Audiences first became aware of Sally Field in 1965, when she showed up on prime-time TV as “Gidget.” Field wore the part of the boy-crazy, pert and impossibly perky California girl perfectly. Then she starred in “The Flying Nun” from 1967 to 1970, playing Sister Bertrille so effortlessly that we all thought she was simply playing herself.
Trouble was, the Gidget and Sister Bertrille roles typecast Field as a lightweight in many Hollywood minds, and for a while she had a hard time finding anybody who would take her seriously as an actress.

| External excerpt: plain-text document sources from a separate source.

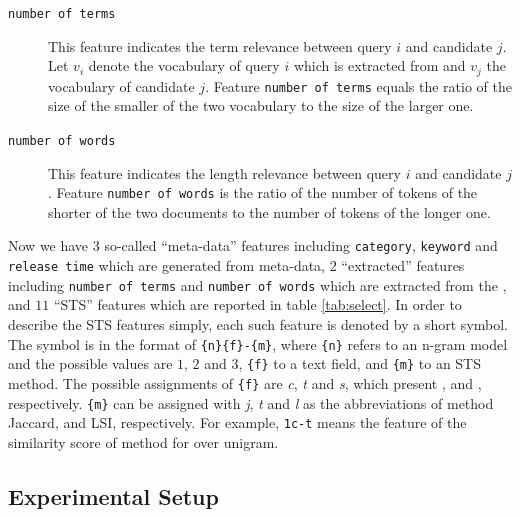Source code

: \begin{description}
    \item[\texttt{number of terms}] This feature indicates the term relevance between query $i$ and candidate $j$. Let $v_i$ denote the vocabulary of query $i$ which is extracted from \icontent{} and $v_j$ the vocabulary of candidate $j$. Feature \texttt{number of terms} equals the ratio of the size of the smaller of the two vocabulary to the size of the larger one. 
    
    \item[\texttt{number of words}] This feature indicates the length relevance between query $i$ and candidate $j$. Feature \texttt{number of words} is the ratio of the number of tokens of the shorter of the two \icontent{} documents to the number of tokens of the longer one. 
\end{description}

Now we have $3$ so-called ``meta-data'' features including \texttt{category}, \texttt{keyword} and \texttt{release time} which are generated from meta-data, $2$ ``extracted'' features including \texttt{number of terms} and \texttt{number of words} which are extracted from the \icontent{}, and $11$ ``STS'' features which are reported in table \ref{tab:select}. In order to describe the STS features simply, each such feature is denoted by a short symbol. The symbol is in the format of \texttt{\{n\}\{f\}-\{m\}}, where \texttt{\{n\}} refers to an n-gram model and the possible values are $1$, $2$ and $3$, \texttt{\{f\}} to a text field, and \texttt{\{m\}} to an STS method. The possible assignments of \texttt{\{f\}} are \textit{c}, \textit{t} and \textit{s}, which present \icontent{}, \ititle{} and \isummary{}, respectively. \texttt{\{m\}} can be assigned with \textit{j}, \textit{t} and \textit{l} as the abbreviations of method Jaccard, \tfidf{} and LSI, respectively. For example, \texttt{1c-t} means the feature of the similarity score of method \tfidf{} for \icontent{} over unigram.


\subsection{Experimental Setup}
\label{sec:6.3}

Then came “Sybil,” a compelling 1976 TV movie in which Field began to make her bones as an actress, playing — count ’em — 17 distinct personalities. She walked away with an Emmy for that role. It was becoming clear that Field wasn’t just playing herself: She knew how to act. She proved it not once and for all but twice and for all, when she won best-actress Oscars in 1979 (“Norma Rae”) and 1984 (“Places in the Heart”).
Field has proven over and over again that she has that chameleonlike ability to be whatever she needs to be to fit a role. (Did you see her guest-starring as Abby Lockhart’s manic-depressive mother on “ER”? It was a bravura performance.) Field gets inside the skin of a character much like Meryl Streep does, and audiences forget she’s acting because she doesn’t seem to be.
Thus it’s no surprise that Field already seems to be her latest character, Justice Kate Nolan of the United States Supreme Court. In ABC-TV’s new series “The Court,” Field is the most recently confirmed justice, a pragmatic but unknown quantity appointed to an evenly divided bench.
Field has excellent support from, among others, crusty old character actor Pat Hingle as the chief justice and from coolly talented Diahann Carroll as the court’s first female African-American justice.
But “The Court” doesn’t limit its focus to the nine justices. The clerks, who are the real powers behind the high-backed leather executive chairs, share the spotlight, as does a reporter/videographer news team, which allows the series to put a human face on the lives of the court and those who appear before it.
“The Court” has started slowly, spending perhaps too much time establishing characters and confronting hot-button issues such as abortion rights, but it has nonetheless shown evidence of a level of plot complexity and layered character development that bodes well.
Slow or not, it’s always a treat to watch Field make us believe she’s whoever she’s playing — doubly so because you can never catch her at it. S”The Court” airs Tuesdays at 10 p.m. on ABC-TV.